### Dataset entries
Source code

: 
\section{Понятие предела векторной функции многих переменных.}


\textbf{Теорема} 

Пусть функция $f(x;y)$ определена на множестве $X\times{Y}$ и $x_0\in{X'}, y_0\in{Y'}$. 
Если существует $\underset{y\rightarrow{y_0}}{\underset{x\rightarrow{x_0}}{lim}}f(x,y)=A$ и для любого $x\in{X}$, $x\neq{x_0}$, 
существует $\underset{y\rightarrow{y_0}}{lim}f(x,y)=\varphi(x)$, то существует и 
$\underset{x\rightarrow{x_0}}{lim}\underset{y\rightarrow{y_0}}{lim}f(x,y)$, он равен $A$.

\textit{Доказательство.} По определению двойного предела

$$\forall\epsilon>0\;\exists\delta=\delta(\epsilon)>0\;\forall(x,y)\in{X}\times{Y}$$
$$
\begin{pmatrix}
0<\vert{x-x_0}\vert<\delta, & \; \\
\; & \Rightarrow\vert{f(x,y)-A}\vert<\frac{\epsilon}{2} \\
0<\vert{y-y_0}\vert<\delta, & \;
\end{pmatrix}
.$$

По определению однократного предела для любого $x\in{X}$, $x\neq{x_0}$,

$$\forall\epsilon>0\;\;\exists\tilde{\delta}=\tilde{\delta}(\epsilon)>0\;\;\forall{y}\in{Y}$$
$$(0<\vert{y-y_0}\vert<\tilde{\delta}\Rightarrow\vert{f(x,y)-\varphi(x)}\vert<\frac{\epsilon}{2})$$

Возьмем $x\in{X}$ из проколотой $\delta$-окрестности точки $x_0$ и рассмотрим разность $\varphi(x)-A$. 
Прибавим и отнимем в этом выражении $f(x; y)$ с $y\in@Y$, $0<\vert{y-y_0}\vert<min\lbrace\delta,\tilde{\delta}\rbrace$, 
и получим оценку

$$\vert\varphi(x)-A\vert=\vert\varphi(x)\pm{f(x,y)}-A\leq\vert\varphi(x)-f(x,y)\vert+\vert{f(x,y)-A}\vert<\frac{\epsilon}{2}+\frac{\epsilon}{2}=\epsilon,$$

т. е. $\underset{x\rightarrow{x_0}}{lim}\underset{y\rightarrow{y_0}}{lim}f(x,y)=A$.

### Instructions for the task
From the line containing "определению двойного предела" down to the line containing "и получим оценку" in the material above, reproduce every line exactly, including the two end lines.

### Reply
\textit{Доказательство.} По определению двойного предела

$$\forall\epsilon>0\;\exists\delta=\delta(\epsilon)>0\;\forall(x,y)\in{X}\times{Y}$$
$$
\begin{pmatrix}
0<\vert{x-x_0}\vert<\delta, & \; \\
\; & \Rightarrow\vert{f(x,y)-A}\vert<\frac{\epsilon}{2} \\
0<\vert{y-y_0}\vert<\delta, & \;
\end{pmatrix}
.$$

По определению однократного предела для любого $x\in{X}$, $x\neq{x_0}$,

$$\forall\epsilon>0\;\;\exists\tilde{\delta}=\tilde{\delta}(\epsilon)>0\;\;\forall{y}\in{Y}$$
$$(0<\vert{y-y_0}\vert<\tilde{\delta}\Rightarrow\vert{f(x,y)-\varphi(x)}\vert<\frac{\epsilon}{2})$$

Возьмем $x\in{X}$ из проколотой $\delta$-окрестности точки $x_0$ и рассмотрим разность $\varphi(x)-A$. 
Прибавим и отнимем в этом выражении $f(x; y)$ с $y\in@Y$, $0<\vert{y-y_0}\vert<min\lbrace\delta,\tilde{\delta}\rbrace$, 
и получим оценку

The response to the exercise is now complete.